Es la nueva depresión, el nuevo estado melancólico, la última variante de spleen existencial. Ha sido bautizada como «depresión Facebook», e incluida entre las patologías mentales, aunque todo parece indicar que se trata de otra ñoñez adolescentoide, otro síndrome anejo a la inmadurez crónica y al refugio en lo virtual que padecen multitudes inmensas de jóvenes y viejos. Consiste, según los expertos, en el cruel desengaño y doloroso pesar que sufren aquellos que «cuelgan» en internet las anécdotas de su vida y luego ven cómo son ignoradas o incluso denostadas. Nada nuevo, en realidad: un mero traslado al espacio electrónico de las contrariedades y frustraciones habituales de la realidad física, con la única diferencia de la profusión y la inmediatez que permite la informática. Uno hace un comentario entre cuatro amigos y se lo pueden recibir con desdén o incluso rechazo manifiesto, pero no pierde uno la salud mental por ello; más que nada porque la cosa está perfectamente delimitada en el espacio y en el tiempo, y porque tiene uno cierta entereza de carácter. El mismo comentario, sin embargo, hecho en una red social, queda expuesto a todos los «amigos» y en percepción continua de su desdén o su rechazo —si es el caso—. Ya lo dijo Cayo Tito: «verba volant, scripta manent»; y lo de Twitter, Facebook y Tuenti no deja de ser escritura, por vergonzosamente deplorables que sean la sintaxis y la ortografía en un escandaloso porcentaje de casos.

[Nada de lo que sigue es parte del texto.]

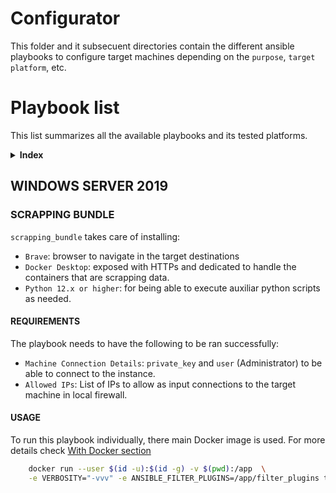 # Configurator

This folder and it subsecuent directories contain the different ansible playbooks to configure target machines depending on the `purpose`, `target platform`, etc.

# Playbook list

This list summarizes all the available playbooks and its tested platforms.

<!-- TABLE OF CONTENTS -->
<details>
  <summary><b>Index</b></summary>
  <ol>
    <li>
      <a href="#windows-server-2019">WINDOWS SERVER 2019</a>
      <ul>
        <li><a href="#scrapping-bundle">Scrapping Bundle</a></li>
      </ul>
    </li>
    <li><a href="#usage">Usage</a></li>
  </ol>
</details>


## WINDOWS SERVER 2019

### SCRAPPING BUNDLE

`scrapping_bundle` takes care of installing:
* `Brave`: browser to navigate in the target destinations
* `Docker Desktop`: exposed with HTTPs and dedicated to handle the containers that are scrapping data.
* `Python 12.x or higher`: for being able to execute auxiliar python scripts as needed.

#### REQUIREMENTS

The playbook needs to have the following to be ran successfully:
* `Machine Connection Details`: `private_key` and `user` (Administrator) to be able to connect to the instance.
* `Allowed IPs`: List of IPs to allow as input connections to the target machine in local firewall.

#### USAGE

To run this playbook individually, there main Docker image is used. For more details check [With Docker section](../README.md#with-docker)

```bash
    docker run --user $(id -u):$(id -g) -v $(pwd):/app  \
    -e VERBOSITY="-vvv" -e ANSIBLE_FILTER_PLUGINS=/app/filter_plugins terraform-generator:1.0 ansible-playbook aws/ansible/main.yaml -vv
```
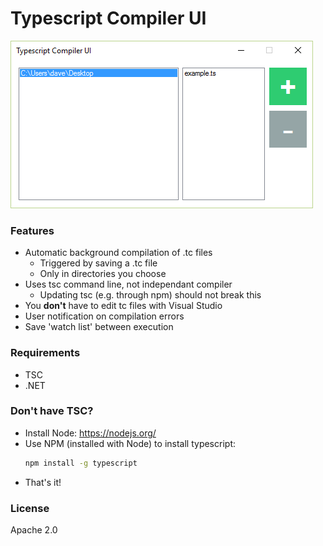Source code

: # Typescript Compiler UI

![alt tag](https://raw.githubusercontent.com/Tolansky/Typescript-Compiler-UI/master/tsCompiler/TSCUI.png)

### Features

 - Automatic background compilation of .tc files
    - Triggered by saving a .tc file   
    - Only in directories you choose
 - Uses tsc command line, not independant compiler 
   - Updating tsc (e.g. through npm) should not break this
 - You **don't** have to edit tc files with Visual Studio 
 - User notification on compilation errors
 - Save 'watch list' between execution



### Requirements
- TSC
- .NET

### Don't have TSC?
- Install Node: https://nodejs.org/ 
- Use NPM (installed with Node) to install typescript:
    ```sh
    npm install -g typescript
    ```
- That's it!
### License
Apache 2.0

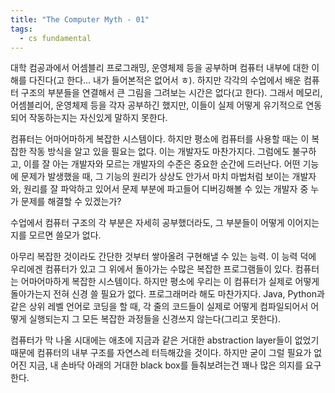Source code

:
 ```yaml
---
title: "The Computer Myth - 01"
tags:
  - cs fundamental
---
```


대학 컴공과에서 어셈블리 프로그래밍, 운영체제 등을 공부하며 컴퓨터 내부에 대한 이해를 다진다(고 한다... 내가 들어본적은 없어서 ㅎ). 하지만 각각의 수업에서 배운 컴퓨터 구조의 부분들을 연결해서 큰 그림을 그려보는 시간은 없다(고 한다). 그래서 메모리, 어셈블리어, 운영체제 등을 각자 공부하긴 했지만, 이들이 실제 어떻게 유기적으로 연동되어 작동하는지는 자신있게 말하지 못한다.

컴퓨터는 어마어마하게 복잡한 시스템이다. 하지만 평소에 컴퓨터를 사용할 때는 이 복잡한 작동 방식을 알고 있을 필요는 없다. 이는 개발자도 마찬가지다. 그럼에도 불구하고, 이를 잘 아는 개발자와 모르는 개발자의 수준은 중요한 순간에 드러난다. 어떤 기능에 문제가 발생했을 때, 그 기능의 원리가 상상도 안가서 마치 마법처럼 보이는 개발자와, 원리를 잘 파악하고 있어서 문제 부분에 파고들어 디버깅해볼 수 있는 개발자 중 누가 문제를 해결할 수 있겠는가?

수업에서 컴퓨터 구조의 각 부분은 자세히 공부했더라도, 그 부분들이 어떻게 이어지는지를 모르면 쓸모가 없다.

아무리 복잡한 것이라도 간단한 것부터 쌓아올려 구현해낼 수 있는 능력. 이 능력 덕에 우리에겐 컴퓨터가 있고 그 위에서 돌아가는 수많은 복잡한 프로그램들이 있다. 컴퓨터는 어마어마하게 복잡한 시스템이다. 하지만 평소에 우리는 이 컴퓨터가 실제로 어떻게 돌아가는지 전혀 신경 쓸 필요가 없다. 프로그래머라 해도 마찬가지다. Java, Python과 같은 상위 레벨 언어로 코딩을 할 때, 각 줄의 코드들이 실제로 어떻게 컴파일되어서 어떻게 실행되는지 그 모든 복잡한 과정들을 신경쓰지 않는다(그리고 못한다).

컴퓨터가 막 나올 시대에는 애초에 지금과 같은 거대한 abstraction layer들이 없었기 때문에 컴퓨터의 내부 구조를 자연스레 터득해갔을 것이다. 하지만 굳이 그럴 필요가 없어진 지금, 내 손바닥 아래의 거대한 black box를 들춰보려는건 꽤나 많은 의지를 요구한다.
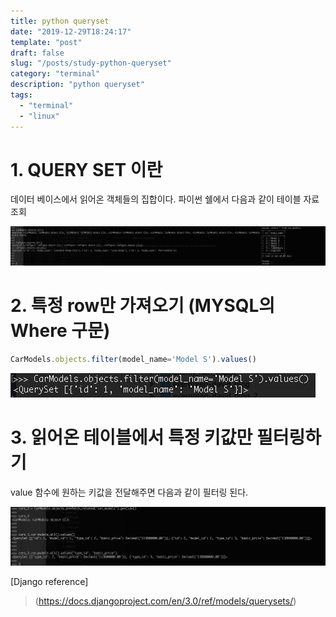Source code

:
 ```yaml
---
title: python queryset
date: "2019-12-29T18:24:17"
template: "post"
draft: false
slug: "/posts/study-python-queryset"
category: "terminal"
description: "python queryset"
tags:
  - "terminal"
  - "linux"
---
```


# 1. QUERY SET 이란
데이터 베이스에서 읽어온 객체들의 집합이다.
파이썬 쉘에서 다음과 같이 테이블 자료 조회

![query_set](../img/query_set_select_all.png)

# 2. 특정 row만 가져오기 (MYSQL의 Where 구문)
```javascript
CarModels.objects.filter(model_name='Model S').values()
```
![filter](../img/objects_filter.png)

# 3. 읽어온 테이블에서 특정 키값만 필터링하기
value 함수에 원하는 키값을 전달해주면 다음과 같이 필터링 된다.

![values](../img/prefetch_related_values.png)

[Django reference]
> (https://docs.djangoproject.com/en/3.0/ref/models/querysets/)
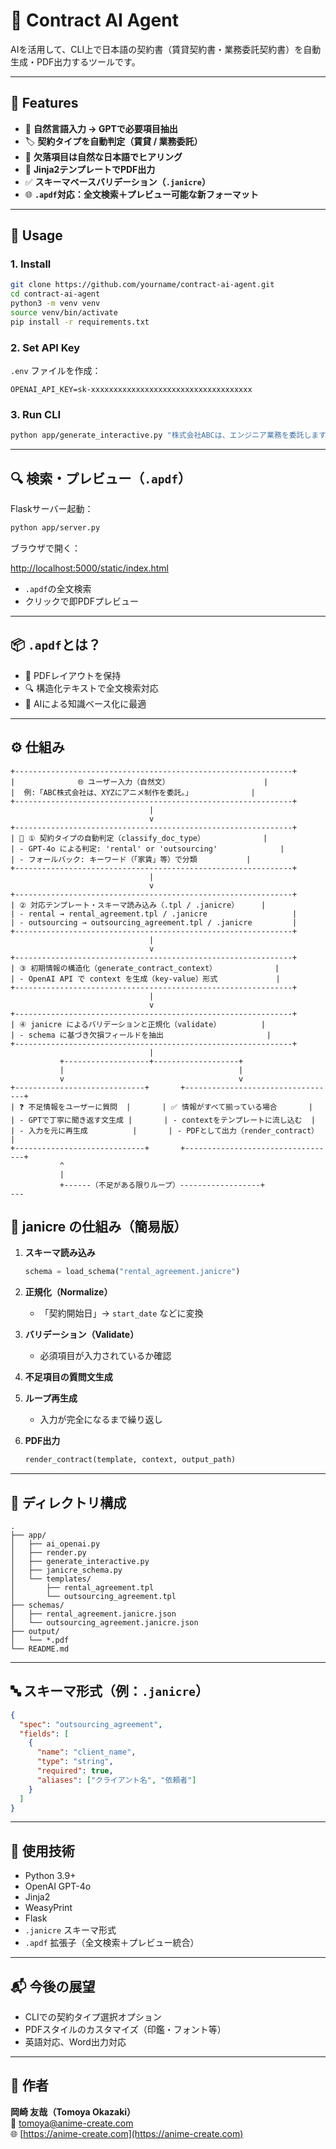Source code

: 
# 📄 Contract AI Agent

AIを活用して、CLI上で日本語の契約書（賃貸契約書・業務委託契約書）を自動生成・PDF出力するツールです。

---

## 🔧 Features

- 🤖 **自然言語入力 → GPTで必要項目抽出**
- 🏷️ **契約タイプを自動判定（賃貸 / 業務委託）**
- 🔁 **欠落項目は自然な日本語でヒアリング**
- 📄 **Jinja2テンプレートでPDF出力**
- ✅ **スキーマベースバリデーション（`.janicre`）**
- 🌐 **`.apdf`対応：全文検索＋プレビュー可能な新フォーマット**

---

## 🚀 Usage

### 1. Install

```bash
git clone https://github.com/yourname/contract-ai-agent.git
cd contract-ai-agent
python3 -m venv venv
source venv/bin/activate
pip install -r requirements.txt
```

### 2. Set API Key

`.env` ファイルを作成：

```env
OPENAI_API_KEY=sk-xxxxxxxxxxxxxxxxxxxxxxxxxxxxxxxxxxxx
```

### 3. Run CLI

```bash
python app/generate_interactive.py "株式会社ABCは、エンジニア業務を委託します。報酬は20万円です。"
```

---

## 🔍 検索・プレビュー（`.apdf`）

Flaskサーバー起動：

```bash
python app/server.py
```

ブラウザで開く：

[http://localhost:5000/static/index.html](http://localhost:5000/static/index.html)

- `.apdf`の全文検索
- クリックで即PDFプレビュー

---

## 📦 `.apdf`とは？

- 🧾 PDFレイアウトを保持
- 🔍 構造化テキストで全文検索対応
- 🧠 AIによる知識ベース化に最適

---

## ⚙️ 仕組み

```
+--------------------------------------------------------------+
|              🌐 ユーザー入力（自然文）                     |
|  例:「ABC株式会社は、XYZにアニメ制作を委託。」             |
+--------------------------------------------------------------+
                               |
                               v
+--------------------------------------------------------------+
| 🧠 ① 契約タイプの自動判定（classify_doc_type）             |
| - GPT-4o による判定: 'rental' or 'outsourcing'              |
| - フォールバック: キーワード（「家賃」等）で分類           |
+--------------------------------------------------------------+
                               |
                               v
+--------------------------------------------------------------+
| ② 対応テンプレート・スキーマ読み込み（.tpl / .janicre）     |
| - rental → rental_agreement.tpl / .janicre                   |
| - outsourcing → outsourcing_agreement.tpl / .janicre         |
+--------------------------------------------------------------+
                               |
                               v
+--------------------------------------------------------------+
| ③ 初期情報の構造化（generate_contract_context）             |
| - OpenAI API で context を生成（key-value）形式             |
+--------------------------------------------------------------+
                               |
                               v
+--------------------------------------------------------------+
| ④ janicre によるバリデーションと正規化（validate）         |
| - schema に基づき欠損フィールドを抽出                       |
+--------------------------------------------------------------+
                               |
           +-------------------+-------------------+
           |                                       |
           v                                       v
+-----------------------------+       +----------------------------------+
| ❓ 不足情報をユーザーに質問  |       | ✅ 情報がすべて揃っている場合       |
| - GPTで丁寧に聞き返す文生成 |       | - contextをテンプレートに流し込む  |
| - 入力を元に再生成          |       | - PDFとして出力（render_contract） |
+-----------------------------+       +----------------------------------+
           ^
           |
           +------（不足がある限りループ）------------------+
---
```
## 🧠 janicre の仕組み（簡易版）

1. **スキーマ読み込み**
   ```python
   schema = load_schema("rental_agreement.janicre")
   ```

2. **正規化（Normalize）**
   - 「契約開始日」→ `start_date` などに変換

3. **バリデーション（Validate）**
   - 必須項目が入力されているか確認

4. **不足項目の質問文生成**

5. **ループ再生成**
   - 入力が完全になるまで繰り返し

6. **PDF出力**
   ```python
   render_contract(template, context, output_path)
   ```

---

## 📂 ディレクトリ構成

```
.
├── app/
│   ├── ai_openai.py
│   ├── render.py
│   ├── generate_interactive.py
│   ├── janicre_schema.py
│   └── templates/
│       ├── rental_agreement.tpl
│       └── outsourcing_agreement.tpl
├── schemas/
│   ├── rental_agreement.janicre.json
│   └── outsourcing_agreement.janicre.json
├── output/
│   └── *.pdf
└── README.md
```

---

## 🔤 スキーマ形式（例：`.janicre`）

```json
{
  "spec": "outsourcing_agreement",
  "fields": [
    {
      "name": "client_name",
      "type": "string",
      "required": true,
      "aliases": ["クライアント名", "依頼者"]
    }
  ]
}
```

---

## 🤖 使用技術

- Python 3.9+
- OpenAI GPT-4o
- Jinja2
- WeasyPrint
- Flask
- `.janicre` スキーマ形式
- `.apdf` 拡張子（全文検索＋プレビュー統合）

---

## 📬 今後の展望

- CLIでの契約タイプ選択オプション
- PDFスタイルのカスタマイズ（印鑑・フォント等）
- 英語対応、Word出力対応

---

## 👤 作者

**岡崎 友哉（Tomoya Okazaki）**  
📧 [tomoya@anime-create.com](mailto:tomoya@anime-create.com)  
🌐 [https://anime-create.com](https://anime-create.com)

Como se ve, la relación virtual tiene tantos «peligros» o más que la presencial, sobre todo si uno se considera el centro del universo —deformación de la perspectiva muy propia de la pubertad, pero que de un tiempo a esta parte se ha extendido muchísimo entre las multitudes adultas—, y si la entereza brilla por su ausencia en el carácter de uno. Los adolescentes contemporáneos —de quince o de cuarenta y seis abriles— invierten grandes cantidades de tiempo en elaborar documentales de su anodina vida, reportajes de sí mismos que inmediatamente graban en internet con la esperanza de que otros brinquen de asombro al contemplarlos. Piensan que audiovisualizarse les trascendentaliza; que aparecer en una pantalla les hace merecedores de la expectación ansiosa de sus congéneres, y cuando comprueban la indiferencia que despiertan, cuando experimentan la cruda realidad, quedan totalmente anonadados.

La «depresión Facebook» es el último grito en psicología; y, simultáneamente, una evidencia incontrastable del rápido empobrecimiento intelectual de la sociedad, que se llena de infantiles egocéntricos parapetados en su habitación —o absortos en la calle—, mirando pantallas de colores, alimentando caprichos y concibiendo ilusiones infundadas.